Watson: Whenever we got a new script I’m so intrigued to discover more about Dontae’s arc throughout the episode and how it affects his overall objective goal. Dontae’s biggest reveal is that he’s HIV positive and I had no idea until I received and read the script! It blew my mind because I was so excited to research and explore the aspects of living with a disease that affect a lot of individuals, including African American men, and has been stigmatized for a long time. As an actor, I love researching every aspect of my character and knowing him fully from early childhood to his current life.

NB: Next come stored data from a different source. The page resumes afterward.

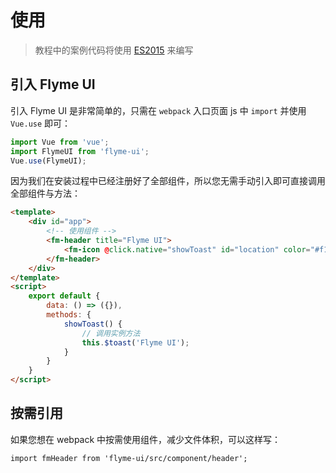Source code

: # 使用

> 教程中的案例代码将使用 [ES2015](http://es6.ruanyifeng.com/) 来编写

## 引入 Flyme UI

引入 Flyme UI 是非常简单的，只需在 `webpack` 入口页面 js 中 `import` 并使用 `Vue.use` 即可：

```javascript
import Vue from 'vue';
import FlymeUI from 'flyme-ui';
Vue.use(FlymeUI);
```

因为我们在安装过程中已经注册好了全部组件，所以您无需手动引入即可直接调用全部组件与方法：

```html
<template>
    <div id="app">
        <!-- 使用组件 -->
        <fm-header title="Flyme UI">
            <fm-icon @click.native="showToast" id="location" color="#f12528"></fm-icon>
        </fm-header>
    </div>
</template>
<script>
    export default {
        data: () => ({}),
        methods: {
            showToast() {
                // 调用实例方法
                this.$toast('Flyme UI');
            }
        }
    }
</script>
```

## 按需引用

如果您想在 webpack 中按需使用组件，减少文件体积，可以这样写：

```
import fmHeader from 'flyme-ui/src/component/header';
```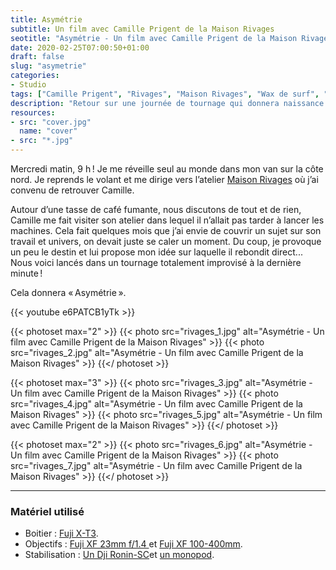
 ```yaml
---
title: Asymétrie
subtitle: Un film avec Camille Prigent de la Maison Rivages
seotitle: "Asymétrie - Un film avec Camille Prigent de la Maison Rivages"
date: 2020-02-25T07:00:50+01:00
draft: false
slug: "asymetrie"
categories:
- Studio
tags: ["Camille Prigent", "Rivages", "Maison Rivages", "Wax de surf", "Wax", "Surf", "Finistère", "Menuiserie", "Design", "Bretagne", "Artisan", "Artisanat", "Bois"]
description: "Retour sur une journée de tournage qui donnera naissance à « Asymétrie », un film improvisé à la dernière minute avec Camille Prigent de la Maison Rivages."
resources:
- src: "cover.jpg"
  name: "cover"
- src: "*.jpg"
---
```


Mercredi matin, 9 h ! Je me réveille seul au monde dans mon van sur la côte nord. Je reprends le volant et me dirige vers l’atelier [Maison Rivages](http://maison-rivages.com) où j’ai convenu de retrouver Camille.

Autour d’une tasse de café fumante, nous discutons de tout et de rien, Camille me fait visiter son atelier dans lequel il n’allait pas tarder à lancer les machines. Cela fait quelques mois que j’ai envie de couvrir un sujet sur son travail et univers, on devait juste se caler un moment. Du coup, je provoque un peu le destin et lui propose mon idée sur laquelle il rebondit direct... Nous voici lancés dans un tournage totalement improvisé à la dernière minute !

Cela donnera « Asymétrie ».

<div>
{{< youtube e6PATCB1yTk >}}
</div>

{{< photoset max="2" >}}
  {{< photo src="rivages_1.jpg" alt="Asymétrie - Un film avec Camille Prigent de la Maison Rivages" >}}
  {{< photo src="rivages_2.jpg" alt="Asymétrie - Un film avec Camille Prigent de la Maison Rivages" >}}
{{</ photoset >}}

{{< photoset max="3" >}}
  {{< photo src="rivages_3.jpg" alt="Asymétrie - Un film avec Camille Prigent de la Maison Rivages" >}}
  {{< photo src="rivages_4.jpg" alt="Asymétrie - Un film avec Camille Prigent de la Maison Rivages" >}}
  {{< photo src="rivages_5.jpg" alt="Asymétrie - Un film avec Camille Prigent de la Maison Rivages" >}}
{{</ photoset >}}

{{< photoset max="2" >}}
  {{< photo src="rivages_6.jpg" alt="Asymétrie - Un film avec Camille Prigent de la Maison Rivages" >}}
  {{< photo src="rivages_7.jpg" alt="Asymétrie - Un film avec Camille Prigent de la Maison Rivages" >}}
{{</ photoset >}}

***

### Matériel utilisé

* Boitier : [Fuji X-T3](https://www.digit-photo.com/FUJI-X-T3-Boitier-Nu-Noir-rFUJIXT3BK.html?dpa_id=23).
* Objectifs : [ Fuji XF 23mm f/1.4 ](https://www.digit-photo.com/FUJI-XF-23mm-f-1-4-R-rFUJI11508.html?dpa_id=23) et [Fuji XF 100-400mm](https://www.digit-photo.com/FUJI-XF-100-400mm-f-4-5-5-6-R-LM-OIS-WR-Noir-rFUJI16501109.html?dpa_id=23).
* Stabilisation : [Un Dji Ronin-SC](https://www.digit-photo.com/DJI-Ronin-SC-Stabilisateur-rDJIRONINSC.html?dpa_id=23)et [un monopod](https://amzn.to/36gMxdM).
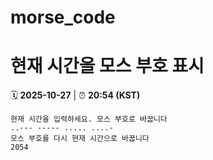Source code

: # morse_code
# 현재 시간을 모스 부호 표시
<!-- MORSE_TIME_START -->
🗓️ **2025-10-27** | ⏰ **20:54 (KST)**

```
현재 시간을 입력하세요. 모스 부호로 바꿉니다
..--- ----- ..... ....-
모스 부호를 다시 현재 시간으로 바꿉니다
2054
```
<!-- MORSE_TIME_END -->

TrunkSpace: You’re also set to star in the small screen adaptation of “Snowpiercer” for TNT. This is a show that people are very excited about. For those fans of the film, what can they expect when they see the series air later this year, and how your character Brakeman Fuller falls into things?
Watson: I’ve been a huge fan of “Snowpiercer” for such a long time! The fans can expect something out of this world. You’re going to be drawn into a world that is chaotic and extreme, but full of heart and hope.
Brakeman Fuller is obedient, but he’s a bit weak and a follower. He’s primarily seen with John Osweiler (played by Sam Otto). The thing about Brakeman Fuller is that when the going gets tough, he’s not down to fight.
TrunkSpace: What is a character that you portrayed – even as a guest spot – that you wished you had more time to spend with and explore further?
Watson: I had a guest spot on “Travelers” and I wish I had more time to explore my character Lars. The episode was entitled “17 Minutes” and we see my character basically crying because one of his best friends dies. I just wish I had more time to explore the dynamic and greater inner work of Lars, especially his relationship with his best friends.
TrunkSpace: Time machine question. If you could jump ahead 10 years and get a glimpse of what your career looks like a decade from now, would you take that journey? If not, why?
Watson: Time machine! I’m not sure if I’d jump into the future 10 years. I’d be worried that by entering the future, I’d change the trajectory of my path by viewing it. What if by looking into the future, that the specific timeline would be changed? What if I saw myself and then I’d have to explain to myself who I was? Too many possibilities. But if I do go into the future and don’t like what I see, I would probably come back to the past and work diligently to change my future. SOOOOO, MAYBE I WOULD…
Season 3 of “Designated Survivor” is available now on Netflix.